*Your assignment*: Leave every picture out, and write out the remaining entries exactly.

** Dataset excerpts follows **

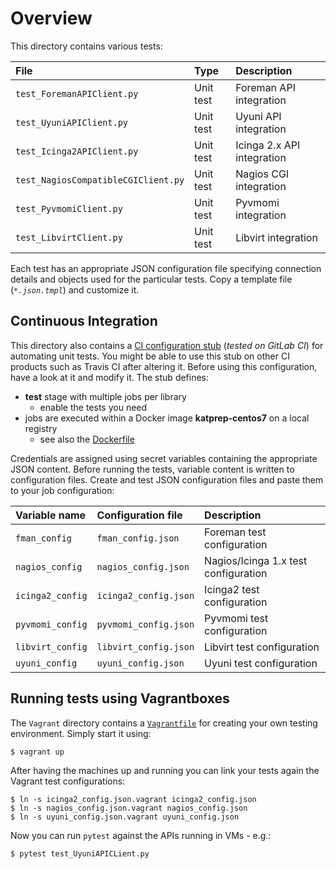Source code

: # Overview

This directory contains various tests:

| File          | Type | Description |
|:------------- |:---- |:----------- |
| `test_ForemanAPIClient.py` | Unit test | Foreman API integration |
| `test_UyuniAPIClient.py` | Unit test | Uyuni API integration |
| `test_Icinga2APIClient.py` | Unit test | Icinga 2.x API integration |
| `test_NagiosCompatibleCGIClient.py` | Unit test | Nagios CGI integration |
| `test_PyvmomiClient.py` | Unit test | Pyvmomi integration |
| `test_LibvirtClient.py` | Unit test | Libvirt integration |

Each test has an appropriate JSON configuration file specifying connection details and objects used for the particular tests. Copy a template file (*`*.json.tmpl`*) and customize it.

## Continuous Integration

This directory also contains a [CI configuration stub](.gitlab-ci.yml) (*tested on GitLab CI*) for automating unit tests. You might be able to use this stub on other CI products such as Travis CI after altering it. Before using this configuration, have a look at it and modify it. The stub defines:

- **test** stage with multiple jobs per library
  - enable the tests you need
- jobs are executed within a Docker image **katprep-centos7** on a local registry
  - see also the [Dockerfile](tmpl-katprep-centos7/Dockerfile)

Credentials are assigned using secret variables containing the appropriate JSON content. Before running the tests, variable content is written to configuration files. Create and test JSON configuration files and paste them to your job configuration:

| Variable name | Configuration file | Description |
|:------------- |:------------------ |:----------- |
| `fman_config` | `fman_config.json` | Foreman test configuration |
| `nagios_config` | `nagios_config.json` | Nagios/Icinga 1.x test configuration |
| `icinga2_config` | `icinga2_config.json` | Icinga2 test configuration |
| `pyvmomi_config` | `pyvmomi_config.json` | Pyvmomi test configuration |
| `libvirt_config` | `libvirt_config.json` | Libvirt test configuration |
| `uyuni_config` | `uyuni_config.json` | Uyuni test configuration |

## Running tests using Vagrantboxes

The `Vagrant` directory contains a [`Vagrantfile`](Vagrant/Vagrantfile) for creating your own testing environment. Simply start it using:

```shell
$ vagrant up
```

After having the machines up and running you can link your tests again the Vagrant test configurations:

```shell
$ ln -s icinga2_config.json.vagrant icinga2_config.json
$ ln -s nagios_config.json.vagrant nagios_config.json
$ ln -s uyuni_config.json.vagrant uyuni_config.json
```

Now you can run `pytest` against the APIs running in VMs - e.g.:

```shell
$ pytest test_UyuniAPICLient.py
```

** End of Dataset excerpts **

*Solved exercise*:
Source code

: # Overview

This directory contains various tests:

| File          | Type | Description |
|:------------- |:---- |:----------- |
| `test_ForemanAPIClient.py` | Unit test | Foreman API integration |
| `test_UyuniAPIClient.py` | Unit test | Uyuni API integration |
| `test_Icinga2APIClient.py` | Unit test | Icinga 2.x API integration |
| `test_NagiosCompatibleCGIClient.py` | Unit test | Nagios CGI integration |
| `test_PyvmomiClient.py` | Unit test | Pyvmomi integration |
| `test_LibvirtClient.py` | Unit test | Libvirt integration |

Each test has an appropriate JSON configuration file specifying connection details and objects used for the particular tests. Copy a template file (*`*.json.tmpl`*) and customize it.

## Continuous Integration

This directory also contains a [CI configuration stub](.gitlab-ci.yml) (*tested on GitLab CI*) for automating unit tests. You might be able to use this stub on other CI products such as Travis CI after altering it. Before using this configuration, have a look at it and modify it. The stub defines:

- **test** stage with multiple jobs per library
  - enable the tests you need
- jobs are executed within a Docker image **katprep-centos7** on a local registry
  - see also the [Dockerfile](tmpl-katprep-centos7/Dockerfile)

Credentials are assigned using secret variables containing the appropriate JSON content. Before running the tests, variable content is written to configuration files. Create and test JSON configuration files and paste them to your job configuration:

| Variable name | Configuration file | Description |
|:------------- |:------------------ |:----------- |
| `fman_config` | `fman_config.json` | Foreman test configuration |
| `nagios_config` | `nagios_config.json` | Nagios/Icinga 1.x test configuration |
| `icinga2_config` | `icinga2_config.json` | Icinga2 test configuration |
| `pyvmomi_config` | `pyvmomi_config.json` | Pyvmomi test configuration |
| `libvirt_config` | `libvirt_config.json` | Libvirt test configuration |
| `uyuni_config` | `uyuni_config.json` | Uyuni test configuration |

## Running tests using Vagrantboxes

The `Vagrant` directory contains a [`Vagrantfile`](Vagrant/Vagrantfile) for creating your own testing environment. Simply start it using:

```shell
$ vagrant up
```

After having the machines up and running you can link your tests again the Vagrant test configurations:

```shell
$ ln -s icinga2_config.json.vagrant icinga2_config.json
$ ln -s nagios_config.json.vagrant nagios_config.json
$ ln -s uyuni_config.json.vagrant uyuni_config.json
```

Now you can run `pytest` against the APIs running in VMs - e.g.:

```shell
$ pytest test_UyuniAPICLient.py
```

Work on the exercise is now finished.